Prompt:
Please find all lines containing "stillUnordered" in the listing below and copy them.

Provided material:
#####
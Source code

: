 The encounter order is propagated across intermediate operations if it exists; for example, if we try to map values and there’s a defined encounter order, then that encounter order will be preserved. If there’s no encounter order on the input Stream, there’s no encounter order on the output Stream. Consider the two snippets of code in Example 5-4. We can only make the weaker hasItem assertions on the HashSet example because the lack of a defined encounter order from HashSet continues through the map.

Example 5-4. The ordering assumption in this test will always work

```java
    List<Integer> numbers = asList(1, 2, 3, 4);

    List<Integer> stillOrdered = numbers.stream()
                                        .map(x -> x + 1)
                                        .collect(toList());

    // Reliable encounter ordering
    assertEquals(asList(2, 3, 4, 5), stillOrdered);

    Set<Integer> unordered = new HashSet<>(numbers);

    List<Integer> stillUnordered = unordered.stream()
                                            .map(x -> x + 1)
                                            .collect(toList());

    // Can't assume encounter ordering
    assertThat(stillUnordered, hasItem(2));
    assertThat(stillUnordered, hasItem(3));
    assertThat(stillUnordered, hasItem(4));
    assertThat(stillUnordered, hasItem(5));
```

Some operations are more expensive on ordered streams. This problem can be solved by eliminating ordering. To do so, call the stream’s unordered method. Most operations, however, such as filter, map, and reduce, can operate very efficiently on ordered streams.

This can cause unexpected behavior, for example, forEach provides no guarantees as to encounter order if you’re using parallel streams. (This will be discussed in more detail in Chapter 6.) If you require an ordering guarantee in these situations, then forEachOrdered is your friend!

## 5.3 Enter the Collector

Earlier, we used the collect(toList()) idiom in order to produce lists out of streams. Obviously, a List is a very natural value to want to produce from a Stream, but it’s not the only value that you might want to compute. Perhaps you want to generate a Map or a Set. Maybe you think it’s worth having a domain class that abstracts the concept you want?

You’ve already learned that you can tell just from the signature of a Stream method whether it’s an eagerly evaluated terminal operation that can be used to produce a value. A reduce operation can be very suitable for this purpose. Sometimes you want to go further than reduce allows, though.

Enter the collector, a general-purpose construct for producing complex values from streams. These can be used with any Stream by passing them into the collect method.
#####
Answer to this problem:
    List<Integer> stillUnordered = unordered.stream()
    assertThat(stillUnordered, hasItem(2));
    assertThat(stillUnordered, hasItem(3));
    assertThat(stillUnordered, hasItem(4));
    assertThat(stillUnordered, hasItem(5));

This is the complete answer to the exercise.